| Literature DB >> 26290793 |
Rose L Andrew1, Arianne Y K Albert2, Sebastien Renaut3, Diana J Rennison4, Dan G Bock4, Tim Vines5.
Abstract
Data are the foundation of empirical research, yet all too often the datasets underlying published papers are unavailable, incorrect, or poorly curated. This is a serious issue, because future researchers are then unable to validate published results or reuse data to explore new ideas and hypotheses. Even if data files are securely stored and accessible, they must also be accompanied by accurate labels and identifiers. To assess how often problems with metadata or data curation affect the reproducibility of published results, we attempted to reproduce Discriminant Function Analyses (DFAs) from the field of organismal biology. DFA is a commonly used statistical analysis that has changed little since its inception almost eight decades ago, and therefore provides an opportunity to test reproducibility among datasets of varying ages. Out of 100 papers we initially surveyed, fourteen were excluded because they did not present the common types of quantitative result from their DFA or gave insufficient details of their DFA. Of the remaining 86 datasets, there were 15 cases for which we were unable to confidently relate the dataset we received to the one used in the published analysis. The reasons ranged from incomprehensible or absent variable labels, the DFA being performed on an unspecified subset of the data, or the dataset we received being incomplete. We focused on reproducing three common summary statistics from DFAs: the percent variance explained, the percentage correctly assigned and the largest discriminant function coefficient. The reproducibility of the first two was fairly high (20 of 26, and 44 of 60 datasets, respectively), whereas our success rate with the discriminant function coefficients was lower (15 of 26 datasets). When considering all three summary statistics, we were able to completely reproduce 46 (65%) of 71 datasets. While our results show that a majority of studies are reproducible, they highlight the fact that many studies still are not the carefully curated research that the scientific community and public expects.Entities:
Keywords: Data archiving; Data curation; Repeatability; Statistics
Year: 2015 PMID: 26290793 PMCID: PMC4540019 DOI: 10.7717/peerj.1137
Source DB: PubMed Journal: PeerJ ISSN: 2167-8359 Impact factor: 2.984
Summary of papers excluded from or included in the study, in total and listed by the statistical software originally used to analyse the data.
Those included in the study are further broken down by the reasons that reanalysis was not attempted or by the results of the reanalysis. The reanalysis outcome was classified as a complete match when all reanalyzed summary statistics were within 1% of the published values, a partial match when at least one (but not all) met this criterion, and no match when none met this criterion. The metrics considered were PVE, a discriminant function coefficient, and PAC.

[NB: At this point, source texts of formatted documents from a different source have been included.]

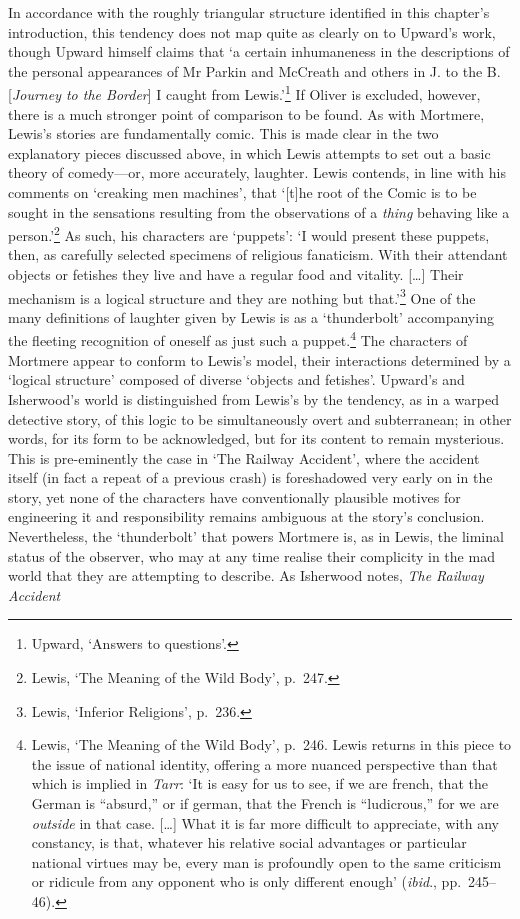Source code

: \documentclass[]{article}
\begin{document}
In accordance with the roughly triangular structure identified in this
chapter’s introduction, this tendency does not map quite as clearly on
to Upward’s work, though Upward himself claims that ‘a certain
inhumaneness in the descriptions of the personal appearances of Mr
Parkin and McCreath and others in J. to the B. {[}\emph{Journey to the
Border}{]} I caught from Lewis.’\footnote{Upward, ‘Answers to
  questions’.} If Oliver is excluded, however, there is a much stronger
point of comparison to be found. As with Mortmere, Lewis’s stories are
fundamentally comic. This is made clear in the two explanatory pieces
discussed above, in which Lewis attempts to set out a basic theory of
comedy—or, more accurately, laughter. Lewis contends, in line with his
comments on ‘creaking men machines’, that ‘{[}t{]}he root of the Comic
is to be sought in the sensations resulting from the observations of a
\emph{thing} behaving like a person.’\footnote{Lewis, ‘The Meaning of
  the Wild Body’, p.~247.} As such, his characters are ‘puppets’: ‘I
would present these puppets, then, as carefully selected specimens of
religious fanaticism. With their attendant objects or fetishes they live
and have a regular food and vitality. {[}\ldots{}{]} Their mechanism is
a logical structure and they are nothing but that.’\footnote{Lewis,
  ‘Inferior Religions’, p.~236.} One of the many definitions of laughter
given by Lewis is as a ‘thunderbolt’ accompanying the fleeting
recognition of oneself as just such a puppet.\footnote{Lewis, ‘The
  Meaning of the Wild Body’, p.~246. Lewis returns in this piece to the
  issue of national identity, offering a more nuanced perspective than
  that which is implied in \emph{Tarr}: ‘It is easy for us to see, if we
  are french, that the German is “absurd,” or if german, that the French
  is “ludicrous,” for we are \emph{outside} in that case. {[}\ldots{}{]}
  What it is far more difficult to appreciate, with any constancy, is
  that, whatever his relative social advantages or particular national
  virtues may be, every man is profoundly open to the same criticism or
  ridicule from any opponent who is only different enough’
  (\emph{ibid}., pp.~245–46).} The characters of Mortmere appear to
conform to Lewis’s model, their interactions determined by a ‘logical
structure’ composed of diverse ‘objects and fetishes’. Upward’s and
Isherwood’s world is distinguished from Lewis’s by the tendency, as in a
warped detective story, of this logic to be simultaneously overt and
subterranean; in other words, for its form to be acknowledged, but for
its content to remain mysterious. This is pre-eminently the case in ‘The
Railway Accident’, where the accident itself (in fact a repeat of a
previous crash) is foreshadowed very early on in the story, yet none of
the characters have conventionally plausible motives for engineering it
and responsibility remains ambiguous at the story’s conclusion.
Nevertheless, the ‘thunderbolt’ that powers Mortmere is, as in Lewis,
the liminal status of the observer, who may at any time realise their
complicity in the mad world that they are attempting to describe. As
Isherwood notes, \emph{The Railway Accident}
\end{document}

| Software | Excluded | Included | Incorrect data file | Insufficient metadata | Data discrepancy | No match | Reanalysed partial match | Complete match |
|---|---|---|---|---|---|---|---|---|
| TOTAL | 14 | 86 | 2 (2.3%) | 7 (8.1%) | 7 (8.1%) | 12 (14%) | 46 (53.5%) | 12 (14%) |
| JMP | 2 | 2 | 0 (0%) | 1 (50%) | 0 (0%) | 0 (0%) | 0 (0%) | 1 (50%) |
| MATLAB | 1 | 2 | 0 (0%) | 0 (0%) | 1 (50%) | 0 (0%) | 0 (0%) | 1 (50%) |
| R | 0 | 5 | 2 (40%) | 0 (0%) | 1 (20%) | 1 (20%) | 0 (0%) | 1 (20%) |
| SAS | 1 | 15 | 0 (0%) | 3 (20%) | 2 (13%) | 3 (20%) | 2 (13%) | 5 (33%) |
| SPSS | 6 | 30 | 0 (0%) | 0 (0%) | 2 (7%) | 5 (17%) | 6 (20%) | 17 (57%) |
| STATISTICA | 0 | 9 | 0 (0%) | 1 (11%) | 1 (11%) | 2 (22%) | 0 (0%) | 5 (56%) |
| SYSTAT | 0 | 8 | 0 (0%) | 0 (0%) | 0 (0%) | 1 (12%) | 2 (25%) | 5 (62%) |
| Other | 1 | 2 | 0 (0%) | 1 (50%) | 0 (0%) | 0 (0%) | 0 (0%) | 1 (50%) |
| Unknown | 3 | 13 | 0 (0%) | 1 (8%) | 0 (0%) | 0 (0%) | 2 (15%) | 10 (77%) |
Published results and reanalyzed values of DFAs based on data files received from authors.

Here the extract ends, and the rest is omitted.